PROBLEM STATEMENT ▸ From the first line of the entries below to the line with "已经很熟练的卢米安稍微调整了", give each line again exactly.

━━━ DATA EXCERPTS ━━━

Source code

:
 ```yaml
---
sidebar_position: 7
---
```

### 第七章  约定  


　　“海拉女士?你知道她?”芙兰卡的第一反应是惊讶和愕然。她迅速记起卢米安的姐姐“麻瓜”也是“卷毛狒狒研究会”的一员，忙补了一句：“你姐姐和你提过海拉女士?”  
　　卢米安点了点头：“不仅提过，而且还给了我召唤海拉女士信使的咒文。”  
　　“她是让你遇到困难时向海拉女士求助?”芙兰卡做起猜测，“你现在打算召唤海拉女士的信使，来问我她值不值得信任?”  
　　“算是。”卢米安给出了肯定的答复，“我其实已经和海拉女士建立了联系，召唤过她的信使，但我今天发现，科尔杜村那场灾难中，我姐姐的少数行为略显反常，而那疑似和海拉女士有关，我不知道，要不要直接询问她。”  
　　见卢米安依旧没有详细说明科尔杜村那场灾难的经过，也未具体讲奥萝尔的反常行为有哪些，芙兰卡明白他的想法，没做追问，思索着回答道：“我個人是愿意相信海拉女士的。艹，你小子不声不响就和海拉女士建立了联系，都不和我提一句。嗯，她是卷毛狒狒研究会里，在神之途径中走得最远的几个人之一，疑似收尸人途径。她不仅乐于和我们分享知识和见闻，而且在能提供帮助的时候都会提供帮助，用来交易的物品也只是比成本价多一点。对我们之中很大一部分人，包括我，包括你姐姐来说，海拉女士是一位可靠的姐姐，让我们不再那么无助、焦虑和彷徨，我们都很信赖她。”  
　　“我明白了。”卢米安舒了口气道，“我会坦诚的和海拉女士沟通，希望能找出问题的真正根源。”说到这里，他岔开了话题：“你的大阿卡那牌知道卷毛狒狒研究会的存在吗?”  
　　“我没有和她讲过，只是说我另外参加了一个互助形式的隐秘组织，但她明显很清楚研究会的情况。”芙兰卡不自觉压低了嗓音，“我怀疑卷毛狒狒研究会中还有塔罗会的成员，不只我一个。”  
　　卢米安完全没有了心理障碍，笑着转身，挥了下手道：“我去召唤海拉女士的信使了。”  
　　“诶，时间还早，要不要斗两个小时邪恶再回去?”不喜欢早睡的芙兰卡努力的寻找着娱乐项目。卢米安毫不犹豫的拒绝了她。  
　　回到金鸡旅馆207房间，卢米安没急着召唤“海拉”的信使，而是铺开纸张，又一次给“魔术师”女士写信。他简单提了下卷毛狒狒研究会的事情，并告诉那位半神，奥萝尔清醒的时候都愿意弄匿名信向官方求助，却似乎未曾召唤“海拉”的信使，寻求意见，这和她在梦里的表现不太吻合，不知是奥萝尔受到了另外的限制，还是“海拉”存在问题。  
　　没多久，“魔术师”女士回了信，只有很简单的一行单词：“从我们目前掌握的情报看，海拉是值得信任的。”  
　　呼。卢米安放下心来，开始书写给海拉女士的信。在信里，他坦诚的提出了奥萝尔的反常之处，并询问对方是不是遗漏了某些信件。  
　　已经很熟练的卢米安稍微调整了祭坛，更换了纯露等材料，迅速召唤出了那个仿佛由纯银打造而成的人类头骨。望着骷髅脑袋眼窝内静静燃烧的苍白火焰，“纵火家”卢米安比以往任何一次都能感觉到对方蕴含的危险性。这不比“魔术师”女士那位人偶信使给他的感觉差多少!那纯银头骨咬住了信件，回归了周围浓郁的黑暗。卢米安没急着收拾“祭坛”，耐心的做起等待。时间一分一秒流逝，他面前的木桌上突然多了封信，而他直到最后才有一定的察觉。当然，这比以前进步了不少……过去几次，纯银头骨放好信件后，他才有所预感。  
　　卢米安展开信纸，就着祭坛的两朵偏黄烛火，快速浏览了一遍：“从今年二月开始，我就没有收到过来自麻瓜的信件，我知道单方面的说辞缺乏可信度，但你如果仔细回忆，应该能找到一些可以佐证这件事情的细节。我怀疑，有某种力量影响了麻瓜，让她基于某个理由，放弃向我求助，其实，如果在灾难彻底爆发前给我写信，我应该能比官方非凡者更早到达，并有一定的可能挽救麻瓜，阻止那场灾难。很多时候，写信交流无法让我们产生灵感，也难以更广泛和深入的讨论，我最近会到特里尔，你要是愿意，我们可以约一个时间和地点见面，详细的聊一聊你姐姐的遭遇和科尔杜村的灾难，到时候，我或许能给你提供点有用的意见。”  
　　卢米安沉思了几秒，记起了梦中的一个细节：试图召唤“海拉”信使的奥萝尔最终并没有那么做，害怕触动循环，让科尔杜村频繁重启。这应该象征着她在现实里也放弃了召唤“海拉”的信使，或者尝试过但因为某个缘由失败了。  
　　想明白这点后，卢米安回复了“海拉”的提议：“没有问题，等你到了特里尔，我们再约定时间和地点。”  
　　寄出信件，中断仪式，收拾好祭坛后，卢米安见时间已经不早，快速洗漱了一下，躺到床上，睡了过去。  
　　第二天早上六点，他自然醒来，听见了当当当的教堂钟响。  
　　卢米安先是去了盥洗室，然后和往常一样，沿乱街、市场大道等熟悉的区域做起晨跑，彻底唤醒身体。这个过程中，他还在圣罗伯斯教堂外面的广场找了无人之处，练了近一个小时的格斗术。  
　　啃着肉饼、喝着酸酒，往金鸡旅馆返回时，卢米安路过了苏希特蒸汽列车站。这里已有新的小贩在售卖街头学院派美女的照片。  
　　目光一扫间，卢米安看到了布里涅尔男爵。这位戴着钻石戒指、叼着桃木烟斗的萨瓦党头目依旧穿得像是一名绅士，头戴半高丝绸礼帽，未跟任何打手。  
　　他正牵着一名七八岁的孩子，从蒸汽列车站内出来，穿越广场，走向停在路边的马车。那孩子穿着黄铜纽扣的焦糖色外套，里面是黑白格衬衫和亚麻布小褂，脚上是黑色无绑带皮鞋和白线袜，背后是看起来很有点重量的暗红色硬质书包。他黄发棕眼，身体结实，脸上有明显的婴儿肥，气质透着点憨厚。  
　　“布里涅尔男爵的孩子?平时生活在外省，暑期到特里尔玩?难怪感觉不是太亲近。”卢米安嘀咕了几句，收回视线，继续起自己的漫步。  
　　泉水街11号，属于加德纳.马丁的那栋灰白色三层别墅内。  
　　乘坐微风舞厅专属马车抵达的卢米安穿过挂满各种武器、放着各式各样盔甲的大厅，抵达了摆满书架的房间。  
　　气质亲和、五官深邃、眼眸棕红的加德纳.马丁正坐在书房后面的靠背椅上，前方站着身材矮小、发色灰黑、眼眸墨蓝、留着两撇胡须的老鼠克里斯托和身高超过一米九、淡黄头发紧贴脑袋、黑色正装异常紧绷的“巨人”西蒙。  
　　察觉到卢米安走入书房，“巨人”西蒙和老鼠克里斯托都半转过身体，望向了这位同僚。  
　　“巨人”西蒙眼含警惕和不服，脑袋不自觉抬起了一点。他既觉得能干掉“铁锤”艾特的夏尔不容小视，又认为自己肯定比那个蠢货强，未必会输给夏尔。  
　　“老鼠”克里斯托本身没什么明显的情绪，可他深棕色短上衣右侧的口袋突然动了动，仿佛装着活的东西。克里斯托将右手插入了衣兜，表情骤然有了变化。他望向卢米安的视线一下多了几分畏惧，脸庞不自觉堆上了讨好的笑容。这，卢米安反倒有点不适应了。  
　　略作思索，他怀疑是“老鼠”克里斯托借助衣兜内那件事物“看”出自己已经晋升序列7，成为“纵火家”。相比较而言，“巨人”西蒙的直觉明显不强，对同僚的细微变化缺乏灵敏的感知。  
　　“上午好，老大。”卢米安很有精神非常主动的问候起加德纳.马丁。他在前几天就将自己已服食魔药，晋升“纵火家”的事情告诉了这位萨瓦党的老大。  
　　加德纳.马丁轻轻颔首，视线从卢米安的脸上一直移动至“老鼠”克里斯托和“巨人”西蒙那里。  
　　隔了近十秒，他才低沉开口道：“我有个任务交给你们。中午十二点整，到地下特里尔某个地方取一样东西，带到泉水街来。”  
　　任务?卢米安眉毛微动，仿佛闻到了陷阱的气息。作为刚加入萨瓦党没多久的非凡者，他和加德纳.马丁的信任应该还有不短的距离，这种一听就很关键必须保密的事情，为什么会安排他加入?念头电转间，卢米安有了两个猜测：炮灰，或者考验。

━━━

OUTPUT FOR THIS TASK ▸
Source code

:
 ```yaml
---
sidebar_position: 7
---
```

### 第七章  约定  


　　“海拉女士?你知道她?”芙兰卡的第一反应是惊讶和愕然。她迅速记起卢米安的姐姐“麻瓜”也是“卷毛狒狒研究会”的一员，忙补了一句：“你姐姐和你提过海拉女士?”  
　　卢米安点了点头：“不仅提过，而且还给了我召唤海拉女士信使的咒文。”  
　　“她是让你遇到困难时向海拉女士求助?”芙兰卡做起猜测，“你现在打算召唤海拉女士的信使，来问我她值不值得信任?”  
　　“算是。”卢米安给出了肯定的答复，“我其实已经和海拉女士建立了联系，召唤过她的信使，但我今天发现，科尔杜村那场灾难中，我姐姐的少数行为略显反常，而那疑似和海拉女士有关，我不知道，要不要直接询问她。”  
　　见卢米安依旧没有详细说明科尔杜村那场灾难的经过，也未具体讲奥萝尔的反常行为有哪些，芙兰卡明白他的想法，没做追问，思索着回答道：“我個人是愿意相信海拉女士的。艹，你小子不声不响就和海拉女士建立了联系，都不和我提一句。嗯，她是卷毛狒狒研究会里，在神之途径中走得最远的几个人之一，疑似收尸人途径。她不仅乐于和我们分享知识和见闻，而且在能提供帮助的时候都会提供帮助，用来交易的物品也只是比成本价多一点。对我们之中很大一部分人，包括我，包括你姐姐来说，海拉女士是一位可靠的姐姐，让我们不再那么无助、焦虑和彷徨，我们都很信赖她。”  
　　“我明白了。”卢米安舒了口气道，“我会坦诚的和海拉女士沟通，希望能找出问题的真正根源。”说到这里，他岔开了话题：“你的大阿卡那牌知道卷毛狒狒研究会的存在吗?”  
　　“我没有和她讲过，只是说我另外参加了一个互助形式的隐秘组织，但她明显很清楚研究会的情况。”芙兰卡不自觉压低了嗓音，“我怀疑卷毛狒狒研究会中还有塔罗会的成员，不只我一个。”  
　　卢米安完全没有了心理障碍，笑着转身，挥了下手道：“我去召唤海拉女士的信使了。”  
　　“诶，时间还早，要不要斗两个小时邪恶再回去?”不喜欢早睡的芙兰卡努力的寻找着娱乐项目。卢米安毫不犹豫的拒绝了她。  
　　回到金鸡旅馆207房间，卢米安没急着召唤“海拉”的信使，而是铺开纸张，又一次给“魔术师”女士写信。他简单提了下卷毛狒狒研究会的事情，并告诉那位半神，奥萝尔清醒的时候都愿意弄匿名信向官方求助，却似乎未曾召唤“海拉”的信使，寻求意见，这和她在梦里的表现不太吻合，不知是奥萝尔受到了另外的限制，还是“海拉”存在问题。  
　　没多久，“魔术师”女士回了信，只有很简单的一行单词：“从我们目前掌握的情报看，海拉是值得信任的。”  
　　呼。卢米安放下心来，开始书写给海拉女士的信。在信里，他坦诚的提出了奥萝尔的反常之处，并询问对方是不是遗漏了某些信件。  
　　已经很熟练的卢米安稍微调整了祭坛，更换了纯露等材料，迅速召唤出了那个仿佛由纯银打造而成的人类头骨。望着骷髅脑袋眼窝内静静燃烧的苍白火焰，“纵火家”卢米安比以往任何一次都能感觉到对方蕴含的危险性。这不比“魔术师”女士那位人偶信使给他的感觉差多少!那纯银头骨咬住了信件，回归了周围浓郁的黑暗。卢米安没急着收拾“祭坛”，耐心的做起等待。时间一分一秒流逝，他面前的木桌上突然多了封信，而他直到最后才有一定的察觉。当然，这比以前进步了不少……过去几次，纯银头骨放好信件后，他才有所预感。  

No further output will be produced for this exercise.